» **REQUIREMENT**
For the listing below, give the number of lines in which "Reports" occurs. Add nothing.

» **EXTRACTED MATERIAL**
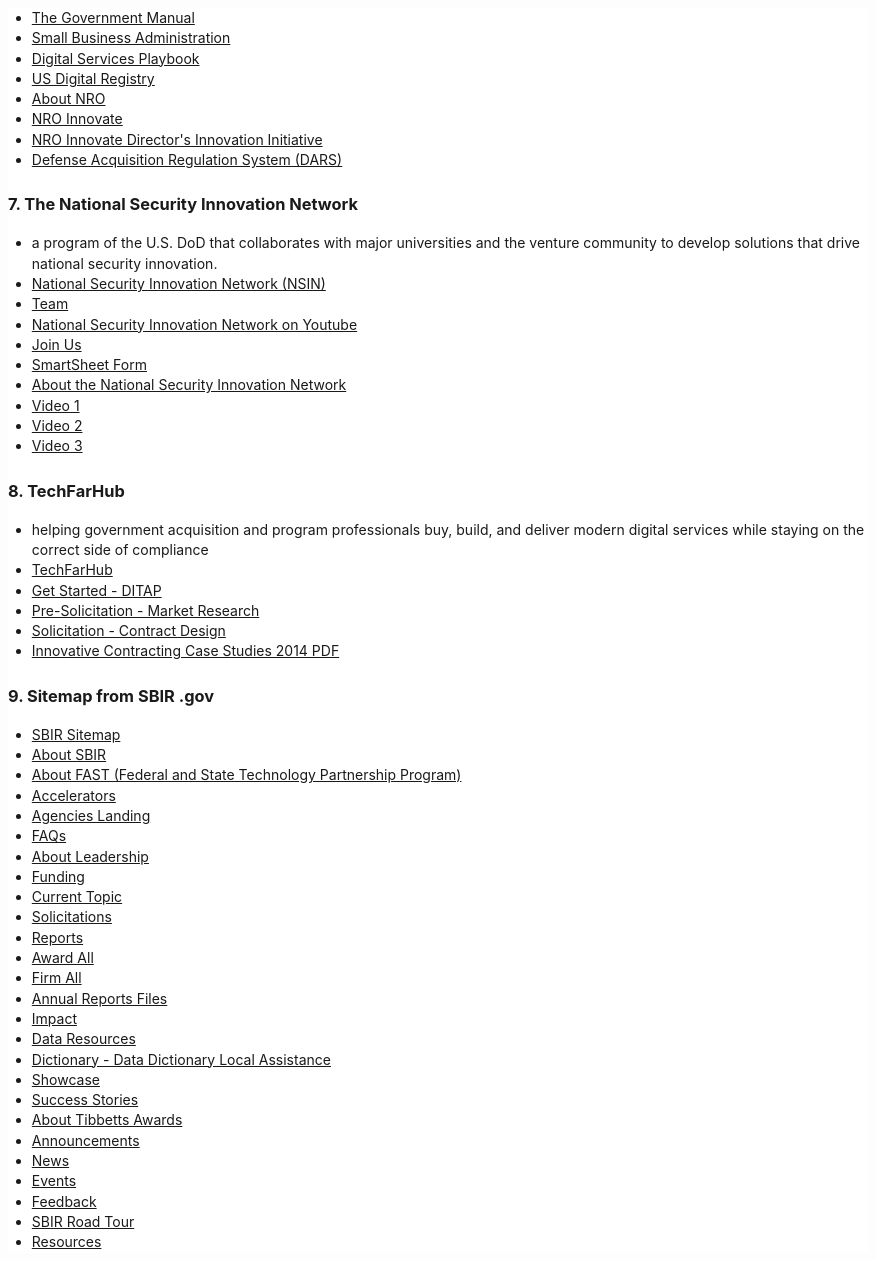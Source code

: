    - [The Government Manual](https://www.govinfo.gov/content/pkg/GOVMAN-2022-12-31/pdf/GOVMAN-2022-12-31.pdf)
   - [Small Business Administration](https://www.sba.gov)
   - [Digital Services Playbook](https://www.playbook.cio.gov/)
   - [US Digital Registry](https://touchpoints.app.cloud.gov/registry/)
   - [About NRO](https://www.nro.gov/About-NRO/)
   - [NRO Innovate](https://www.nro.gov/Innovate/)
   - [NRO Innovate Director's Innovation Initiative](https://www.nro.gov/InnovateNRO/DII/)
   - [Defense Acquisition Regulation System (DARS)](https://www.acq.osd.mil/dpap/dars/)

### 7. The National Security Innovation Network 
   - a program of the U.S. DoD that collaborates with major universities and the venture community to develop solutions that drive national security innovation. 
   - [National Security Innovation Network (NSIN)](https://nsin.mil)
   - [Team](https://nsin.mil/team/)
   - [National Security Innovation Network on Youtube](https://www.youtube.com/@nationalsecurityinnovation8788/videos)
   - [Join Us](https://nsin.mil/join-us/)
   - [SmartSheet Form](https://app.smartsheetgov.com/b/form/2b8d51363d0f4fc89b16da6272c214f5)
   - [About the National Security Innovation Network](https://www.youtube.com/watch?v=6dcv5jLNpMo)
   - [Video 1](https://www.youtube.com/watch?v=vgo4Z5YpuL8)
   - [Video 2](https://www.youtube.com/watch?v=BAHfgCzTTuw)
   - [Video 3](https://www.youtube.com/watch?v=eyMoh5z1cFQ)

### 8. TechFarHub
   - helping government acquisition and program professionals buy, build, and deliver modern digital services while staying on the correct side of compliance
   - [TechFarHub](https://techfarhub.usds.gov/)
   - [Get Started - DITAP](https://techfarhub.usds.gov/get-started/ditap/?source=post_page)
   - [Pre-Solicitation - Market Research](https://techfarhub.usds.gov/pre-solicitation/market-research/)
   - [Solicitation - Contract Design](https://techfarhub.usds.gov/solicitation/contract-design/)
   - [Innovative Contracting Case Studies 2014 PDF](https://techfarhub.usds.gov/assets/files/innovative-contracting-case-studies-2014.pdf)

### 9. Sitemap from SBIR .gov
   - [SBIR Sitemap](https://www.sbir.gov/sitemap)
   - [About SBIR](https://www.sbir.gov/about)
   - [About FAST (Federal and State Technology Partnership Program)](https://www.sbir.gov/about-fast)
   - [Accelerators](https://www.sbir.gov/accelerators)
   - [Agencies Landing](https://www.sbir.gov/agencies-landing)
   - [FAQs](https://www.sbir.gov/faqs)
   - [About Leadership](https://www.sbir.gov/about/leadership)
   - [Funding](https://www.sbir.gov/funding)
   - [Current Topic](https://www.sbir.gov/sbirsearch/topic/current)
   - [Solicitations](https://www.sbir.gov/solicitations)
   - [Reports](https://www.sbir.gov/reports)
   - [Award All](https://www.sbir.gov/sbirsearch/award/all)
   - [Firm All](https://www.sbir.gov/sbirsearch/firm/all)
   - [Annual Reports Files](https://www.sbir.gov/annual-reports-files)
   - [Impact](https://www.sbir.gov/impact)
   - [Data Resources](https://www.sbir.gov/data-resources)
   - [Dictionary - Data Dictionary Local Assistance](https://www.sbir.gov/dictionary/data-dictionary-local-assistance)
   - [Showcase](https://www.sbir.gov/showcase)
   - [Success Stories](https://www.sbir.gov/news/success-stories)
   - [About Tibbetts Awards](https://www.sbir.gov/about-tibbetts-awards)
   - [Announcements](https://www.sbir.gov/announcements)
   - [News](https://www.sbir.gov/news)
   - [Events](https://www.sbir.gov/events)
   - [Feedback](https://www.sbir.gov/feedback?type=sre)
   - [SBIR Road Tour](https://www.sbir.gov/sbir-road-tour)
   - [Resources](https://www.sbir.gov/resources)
---
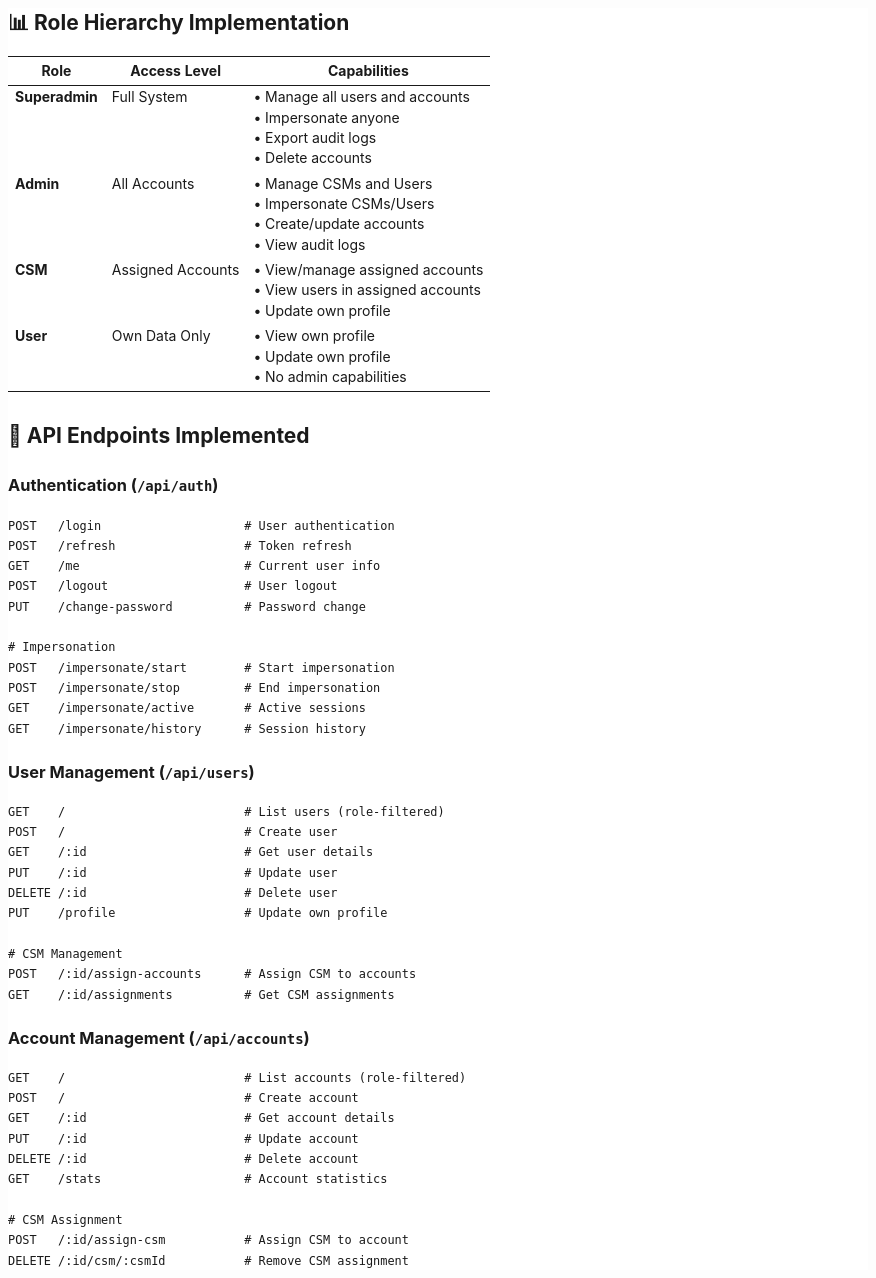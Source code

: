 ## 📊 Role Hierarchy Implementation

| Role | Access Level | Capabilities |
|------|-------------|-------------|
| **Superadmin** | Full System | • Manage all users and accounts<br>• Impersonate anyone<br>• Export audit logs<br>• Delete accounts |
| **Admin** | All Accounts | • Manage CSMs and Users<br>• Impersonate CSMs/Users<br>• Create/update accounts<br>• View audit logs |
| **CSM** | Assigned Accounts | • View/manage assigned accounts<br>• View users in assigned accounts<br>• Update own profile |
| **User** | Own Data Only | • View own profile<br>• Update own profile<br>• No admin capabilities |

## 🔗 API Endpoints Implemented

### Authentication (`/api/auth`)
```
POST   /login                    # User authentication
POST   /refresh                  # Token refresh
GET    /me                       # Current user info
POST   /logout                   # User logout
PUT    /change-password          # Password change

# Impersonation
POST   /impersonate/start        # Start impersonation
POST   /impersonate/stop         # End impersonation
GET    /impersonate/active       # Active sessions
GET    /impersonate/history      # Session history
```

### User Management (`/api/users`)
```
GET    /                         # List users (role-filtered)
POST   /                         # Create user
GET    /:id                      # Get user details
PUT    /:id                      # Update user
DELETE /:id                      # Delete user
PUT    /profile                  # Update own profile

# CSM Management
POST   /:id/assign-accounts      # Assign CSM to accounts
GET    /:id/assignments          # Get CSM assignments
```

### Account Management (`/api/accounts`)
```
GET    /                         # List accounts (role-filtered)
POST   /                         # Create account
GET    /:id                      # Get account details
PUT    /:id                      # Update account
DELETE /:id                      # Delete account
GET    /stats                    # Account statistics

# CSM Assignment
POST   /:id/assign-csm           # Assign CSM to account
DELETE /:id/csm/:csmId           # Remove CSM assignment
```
--
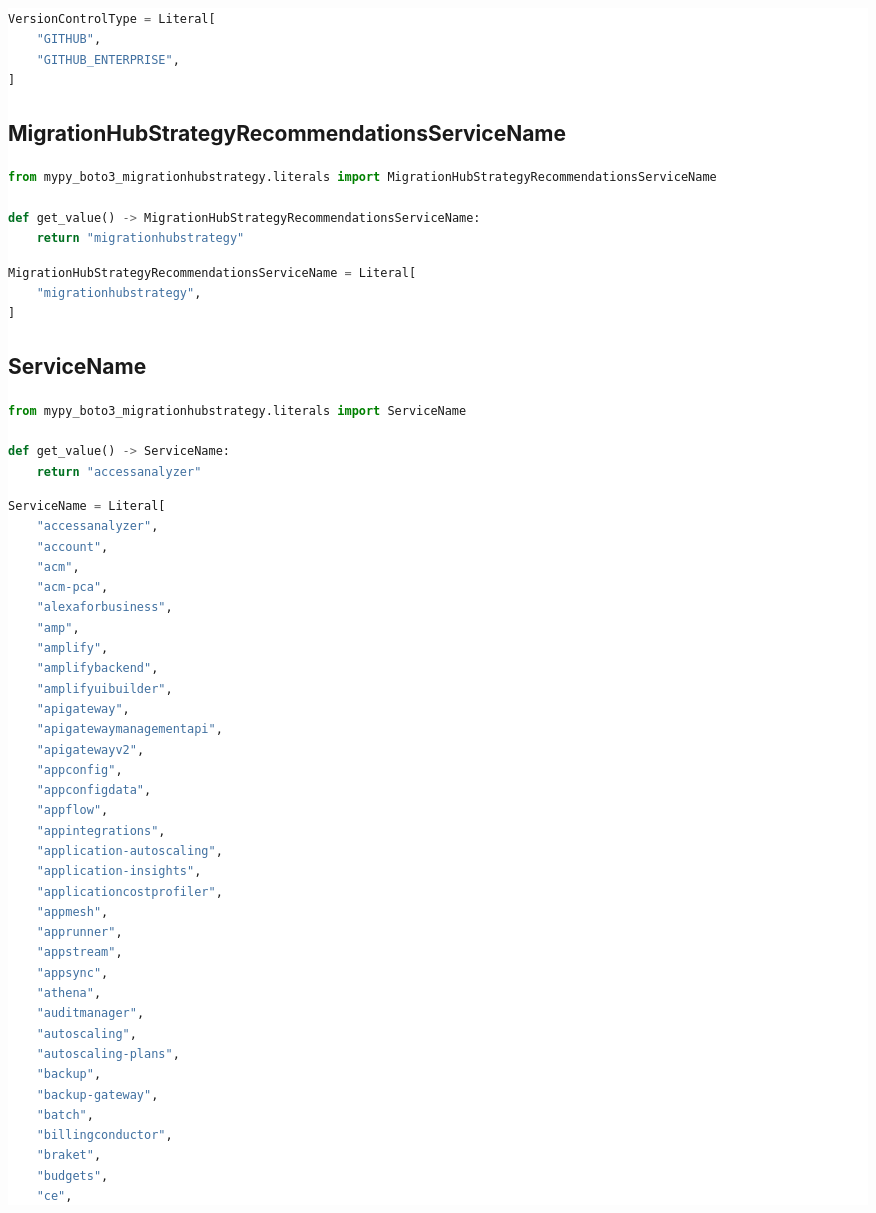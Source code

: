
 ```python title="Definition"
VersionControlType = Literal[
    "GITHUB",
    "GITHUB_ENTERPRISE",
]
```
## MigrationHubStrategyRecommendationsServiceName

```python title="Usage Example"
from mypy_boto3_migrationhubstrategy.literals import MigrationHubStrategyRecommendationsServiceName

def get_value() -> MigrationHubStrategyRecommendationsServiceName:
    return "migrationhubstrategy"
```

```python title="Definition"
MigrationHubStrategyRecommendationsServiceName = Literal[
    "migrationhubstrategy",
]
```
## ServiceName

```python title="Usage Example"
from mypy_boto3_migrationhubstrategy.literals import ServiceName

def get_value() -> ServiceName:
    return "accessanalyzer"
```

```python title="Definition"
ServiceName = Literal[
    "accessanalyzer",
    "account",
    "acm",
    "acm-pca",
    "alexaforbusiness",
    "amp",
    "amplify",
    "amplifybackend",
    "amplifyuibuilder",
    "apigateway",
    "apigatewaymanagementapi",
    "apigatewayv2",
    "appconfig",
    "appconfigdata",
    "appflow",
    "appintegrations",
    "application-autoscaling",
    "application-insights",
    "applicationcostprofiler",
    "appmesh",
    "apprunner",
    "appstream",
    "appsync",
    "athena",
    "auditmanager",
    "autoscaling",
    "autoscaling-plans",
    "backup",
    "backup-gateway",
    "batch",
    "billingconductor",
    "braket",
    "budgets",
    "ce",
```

» **TASK ANSWER**
2